Wednesday, July 22, 2015

Basic Gaming Etiquette for Cons and New Places

Unfortunately, whether it is true or not for you, us gamers of the table top variety have a reputation of not being the most sociable of people. This can become very apparent when you are gaming somewhere you don't normally game. House rules, even the ones you don't write down or think need stating, either come into play or go out the window. Little things you can get away with with your friends are gone. Emotions can get heated. Everyone can be anxious. A good time can quickly become a bad time. So how do you avoid it? By remembering some tips for basic etiquette. This post I'm going to go over some of those things with the idea being for a con (like, say, GenCon) but this also applies if you're gaming at a new store, or joining a new group.

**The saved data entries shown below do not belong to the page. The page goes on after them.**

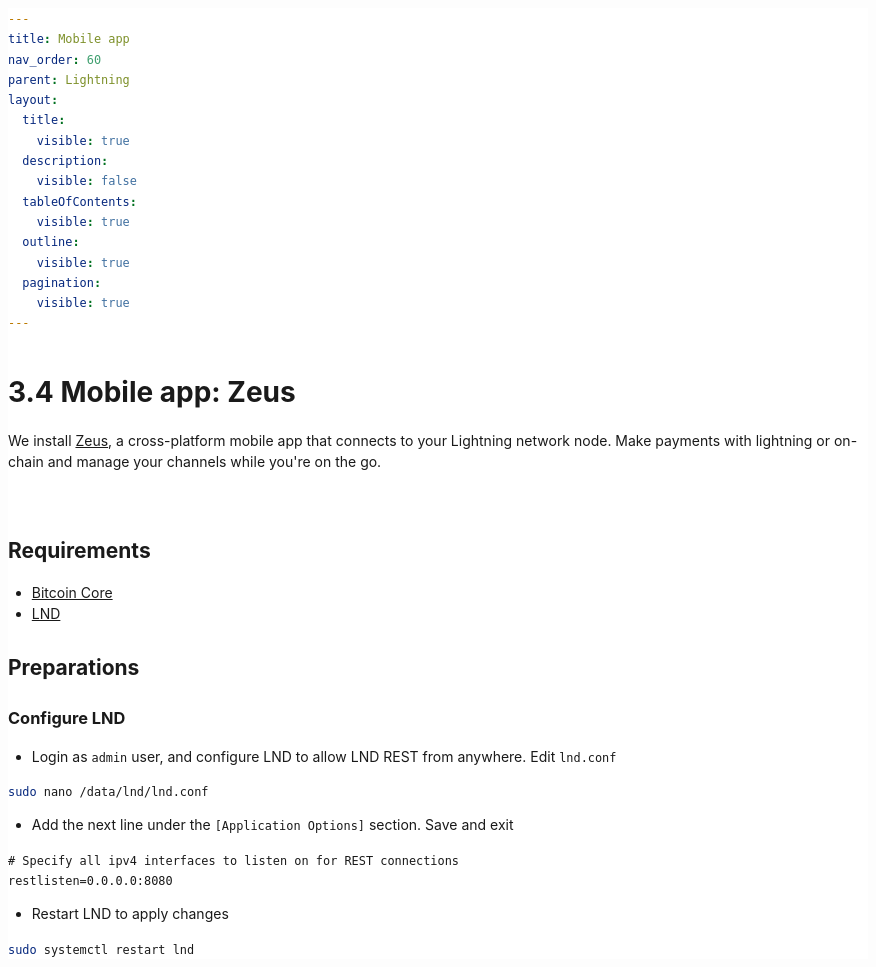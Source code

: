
 ```yaml
---
title: Mobile app
nav_order: 60
parent: Lightning
layout:
  title:
    visible: true
  description:
    visible: false
  tableOfContents:
    visible: true
  outline:
    visible: true
  pagination:
    visible: true
---
```


# 3.4 Mobile app: Zeus

We install [Zeus](https://zeusln.app/), a cross-platform mobile app that connects to your Lightning network node. Make payments with lightning or on-chain and manage your channels while you're on the go.

<figure><img src="../.gitbook/assets/zeus_logo.png" alt="" width="563"><figcaption></figcaption></figure>

## Requirements

* [Bitcoin Core](../bitcoin/bitcoin/bitcoin-client.md)
* [LND](lightning-client.md)

## Preparations

### Configure LND

* Login as `admin` user, and configure LND to allow LND REST from anywhere. Edit `lnd.conf`

```sh
sudo nano /data/lnd/lnd.conf
```

* Add the next line under the `[Application Options]` section. Save and exit

```
# Specify all ipv4 interfaces to listen on for REST connections
restlisten=0.0.0.0:8080
```

* Restart LND to apply changes

```sh
sudo systemctl restart lnd
```


[^1]: gRPC proxy port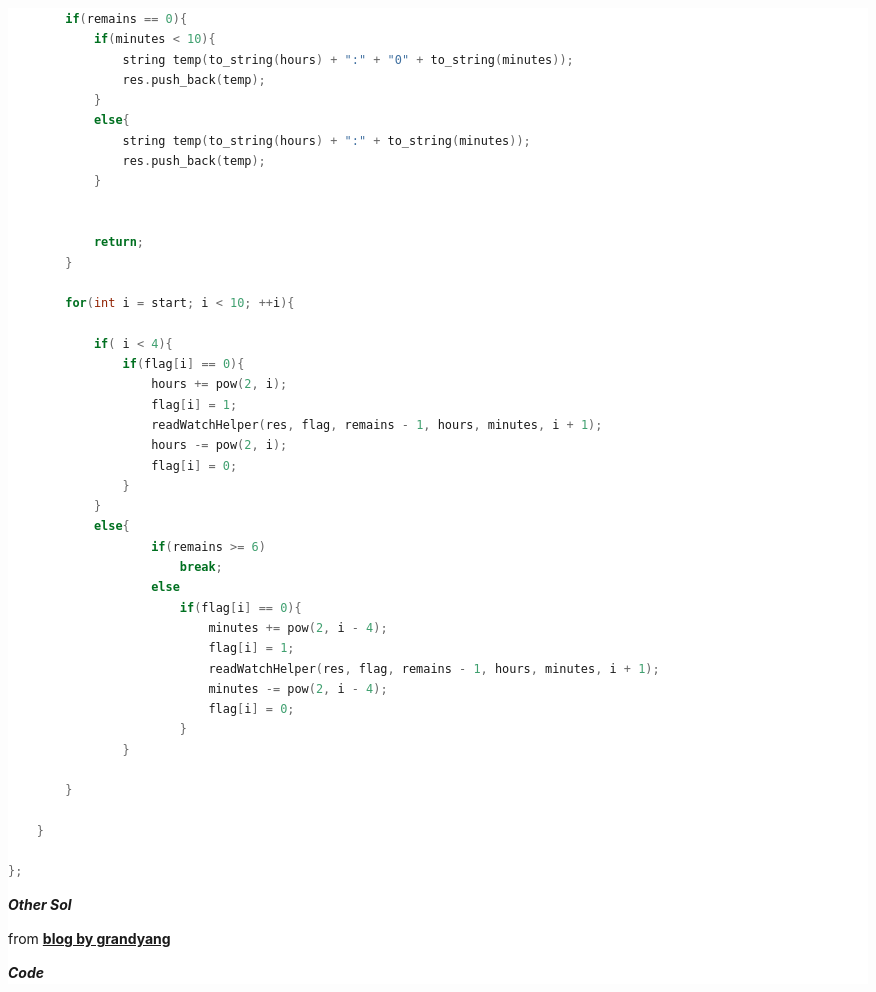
 ```cpp
        if(remains == 0){
            if(minutes < 10){
                string temp(to_string(hours) + ":" + "0" + to_string(minutes));
                res.push_back(temp);
            }
            else{
                string temp(to_string(hours) + ":" + to_string(minutes));
                res.push_back(temp);
            }
            
            
            return;
        }
        
        for(int i = start; i < 10; ++i){
            
            if( i < 4){
                if(flag[i] == 0){
                    hours += pow(2, i);
                    flag[i] = 1;
                    readWatchHelper(res, flag, remains - 1, hours, minutes, i + 1);
                    hours -= pow(2, i);
                    flag[i] = 0;
                }
            }
            else{
                    if(remains >= 6)
                        break;
                    else
                        if(flag[i] == 0){
                            minutes += pow(2, i - 4);
                            flag[i] = 1;
                            readWatchHelper(res, flag, remains - 1, hours, minutes, i + 1);
                            minutes -= pow(2, i - 4);
                            flag[i] = 0;
                        }
                }
            
        }
        
    }
    
};
```

***Other Sol***  


from [**blog by grandyang**][]


[**blog by grandyang**]: http://www.cnblogs.com/grandyang/p/5896454.html

***Code***


[**leetcode 401**]: https://leetcode.com/problems/binary-watch/
[**leetcode 784**]: https://leetcode.com/problems/letter-case-permutation/
[**blog by grandyang**]: https://www.cnblogs.com/grandyang/p/9065702.html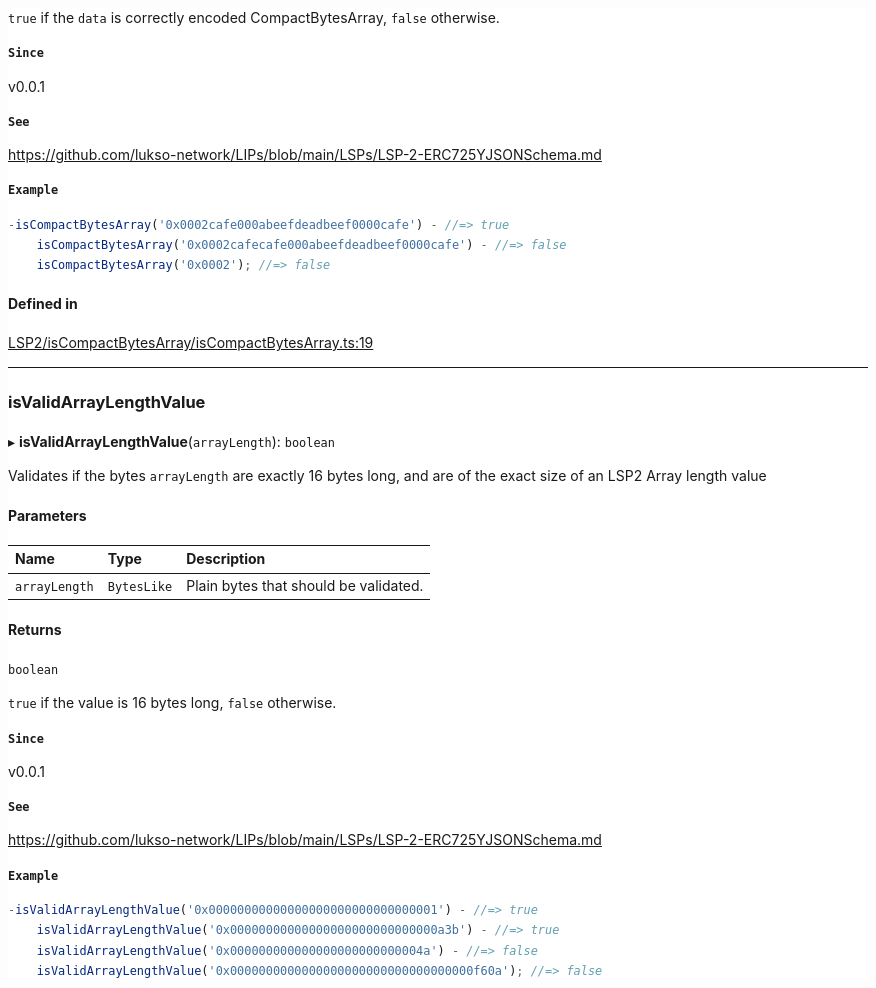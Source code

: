 `true` if the `data` is correctly encoded CompactBytesArray, `false` otherwise.

**`Since`**

v0.0.1

**`See`**

https://github.com/lukso-network/LIPs/blob/main/LSPs/LSP-2-ERC725YJSONSchema.md

**`Example`**

```ts
-isCompactBytesArray('0x0002cafe000abeefdeadbeef0000cafe') - //=> true
    isCompactBytesArray('0x0002cafecafe000abeefdeadbeef0000cafe') - //=> false
    isCompactBytesArray('0x0002'); //=> false
```

#### Defined in

[LSP2/isCompactBytesArray/isCompactBytesArray.ts:19](https://github.com/lukso-network/lsp-smart-contracts-utils/blob/main/src/LSP2/isCompactBytesArray/isCompactBytesArray.ts#L19)

---

### isValidArrayLengthValue

▸ **isValidArrayLengthValue**(`arrayLength`): `boolean`

Validates if the bytes `arrayLength` are exactly 16 bytes long, and are of the exact size of an LSP2 Array length value

#### Parameters

| Name          | Type        | Description                           |
| :------------ | :---------- | :------------------------------------ |
| `arrayLength` | `BytesLike` | Plain bytes that should be validated. |

#### Returns

`boolean`

`true` if the value is 16 bytes long, `false` otherwise.

**`Since`**

v0.0.1

**`See`**

https://github.com/lukso-network/LIPs/blob/main/LSPs/LSP-2-ERC725YJSONSchema.md

**`Example`**

```ts
-isValidArrayLengthValue('0x00000000000000000000000000000001') - //=> true
    isValidArrayLengthValue('0x00000000000000000000000000000a3b') - //=> true
    isValidArrayLengthValue('0x000000000000000000000000004a') - //=> false
    isValidArrayLengthValue('0x0000000000000000000000000000000000f60a'); //=> false
```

  1. Be Prepared - Know what you are responsible for and what you need to have with you. If you are sitting down to a game and you weren't told that dice will be provided, then have a set of dice valid for the game on hand. If characters are pre-genned, have your character ready to go or work out with the GM ahead of time when you will make one. As a player you are responsible for being at a game on time and ready to go, so be prepared.
  2. Ask Before Taking - Do not look at another gamer's character sheet without permission. Even if they gave it to you before, ask before looking a second time. Don't touch another person's dice without explicit permission. Seriously, some people are very personal about these things. Others don't care. You don't want to risk causing an awkward situation because you 'borrowed a d10' from someone who subscribes to the "you touch my dice, I slit your throat" rule of personal possessions. An extreme example, sure, but a lot of gamers take very personal umbrage if you mess with their stuff without permission.
  3. It's Not Worth Arguing - Even if you know you're right. If it is a new game, or at a con, then don't argue with the GM. Arguing just bogs everything down and removes fun. Instead, go with the flow. If you don't like how the GM rules, then don't sit at their table again (it is new, after all.) Go with the flow, have fun, and let the GM rule as they need to to keep things going. This is especially true in Con games where GMs only have about 3.5 hours to run a whole adventure, often while having to explain basic combat mechanics to people who are just trying out the game.
  4. Pay Attention - New games and Con Games have you in a constant state of making first impressions. People may understand if you are dead tired and zonk out at a 2 am game at a con. They're less likely to be thrilled if you constantly have to have the situation explained to you again and again. Remember, time is fun in gaming and the more people have to repeat themselves, the harder it is to get through things.
  5. Share The Spotlight - Often table top games have screen time gated by the number of people in a scene. This is even more important in convention games where time is at a premium. Share the spotlight. Don't be so fixated on getting your crowning moment of awesome that you kill someone else's. Be courteous. You'll get your chance, and if not, oh well. It's just a short game, and the people you let have their moment are more likely to be willing to help you get one now that they've seen you're not playing selfishly.
And that is it for me. Do you have other advice for basic etiquette? I laid off the personal stuff like hygiene for a reason, but just remember good hygiene is always important.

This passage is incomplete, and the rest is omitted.